Herceptin (chemical name: trastuzumab) is a targeted therapy medicine used to treat HER2-positive breast cancer.
Findings from a large review study found that women diagnosed with HER2-positive breast cancer that was treated with Herceptin were less likely to have the cancer come back (recur) and more likely to survive compared to women who didn't get Herceptin.
The findings were published online on April 18, 2012 in The Cochrane Library. The Cochrane Library catalogues information from the Cochrane Collaboration, a highly respected program that helps doctors and patients decide on the best treatment approaches based on careful analysis of available research. Read the abstract and plain language summary of Trastuzumab containing regimens for early breast cancer.
HER2-positive breast cancers make too much of the HER2 protein. The HER2 protein sits on the surface of cancer cells and receives signals that tell the cancer to grow and spread. About one out of every four breast cancers is HER2-positive.
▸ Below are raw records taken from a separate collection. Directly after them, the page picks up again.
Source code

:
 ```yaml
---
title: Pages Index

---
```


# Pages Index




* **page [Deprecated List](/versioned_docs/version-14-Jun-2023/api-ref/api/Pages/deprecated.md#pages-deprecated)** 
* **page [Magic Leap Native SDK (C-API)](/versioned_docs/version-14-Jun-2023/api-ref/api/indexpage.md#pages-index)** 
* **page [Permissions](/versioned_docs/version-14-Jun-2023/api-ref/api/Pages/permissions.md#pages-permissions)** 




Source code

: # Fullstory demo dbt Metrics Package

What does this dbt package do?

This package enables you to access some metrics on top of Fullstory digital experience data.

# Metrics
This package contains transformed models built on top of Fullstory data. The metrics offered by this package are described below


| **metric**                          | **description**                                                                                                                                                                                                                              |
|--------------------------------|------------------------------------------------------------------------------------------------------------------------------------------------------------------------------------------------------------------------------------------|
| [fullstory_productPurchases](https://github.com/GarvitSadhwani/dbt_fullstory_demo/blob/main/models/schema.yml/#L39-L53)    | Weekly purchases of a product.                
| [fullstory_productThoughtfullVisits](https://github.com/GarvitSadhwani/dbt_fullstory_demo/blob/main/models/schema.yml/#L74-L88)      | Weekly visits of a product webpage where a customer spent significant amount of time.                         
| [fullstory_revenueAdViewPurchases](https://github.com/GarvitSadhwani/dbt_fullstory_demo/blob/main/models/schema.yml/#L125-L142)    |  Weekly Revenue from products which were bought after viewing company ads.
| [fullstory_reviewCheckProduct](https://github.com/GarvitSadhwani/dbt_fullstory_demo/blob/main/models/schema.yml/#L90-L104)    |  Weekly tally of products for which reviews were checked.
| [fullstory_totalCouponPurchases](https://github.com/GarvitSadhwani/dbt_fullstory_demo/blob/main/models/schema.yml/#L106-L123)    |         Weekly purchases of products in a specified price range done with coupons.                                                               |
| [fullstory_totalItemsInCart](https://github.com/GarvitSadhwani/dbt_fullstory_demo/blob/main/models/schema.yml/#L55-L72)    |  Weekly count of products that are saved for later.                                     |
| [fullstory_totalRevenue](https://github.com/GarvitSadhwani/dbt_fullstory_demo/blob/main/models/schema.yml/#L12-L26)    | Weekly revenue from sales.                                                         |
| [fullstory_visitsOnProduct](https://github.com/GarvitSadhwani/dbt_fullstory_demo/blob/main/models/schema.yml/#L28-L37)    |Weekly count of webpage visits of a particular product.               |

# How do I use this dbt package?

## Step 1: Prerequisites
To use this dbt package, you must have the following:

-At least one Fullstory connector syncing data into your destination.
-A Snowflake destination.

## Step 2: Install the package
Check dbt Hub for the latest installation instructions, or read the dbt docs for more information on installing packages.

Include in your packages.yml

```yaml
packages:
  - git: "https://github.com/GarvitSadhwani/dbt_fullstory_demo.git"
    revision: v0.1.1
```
HER2-positive breast cancers tend to be more aggressive and harder to treat than HER2-negative breast cancers.
Herceptin works by attaching to the HER2 protein and blocking it from receiving growth signals. Herceptin, which is given intravenously, is approved by the U.S. Food and Drug Administration (FDA) to:
- treat advanced-stage, HER2-positive breast cancers
- lower the risk of recurrence (the cancer coming back) of early-stage, HER2-positive breast cancers with a high risk of recurrence
A newer form of Herceptin, Herceptin Hylecta (chemical name: trastuzumab and hyaluronidase-oysk), can be given as an injection.
This study was a meta-analysis. A meta-analysis combines and analyzes the results of a number of earlier studies. In this case, results from eight studies looking at the benefits and risks of Herceptin were in the meta-analysis. Nearly 12,000 women were in the studies. All the women had been diagnosed with either early-stage or locally advanced HER2-positive breast cancer. Besides surgery, treatments included chemotherapy and hormonal therapy (if the cancer was hormone-receptor-positive). Some of the women got Herceptin and others didn’t. The women were followed for about 3 years after they were diagnosed.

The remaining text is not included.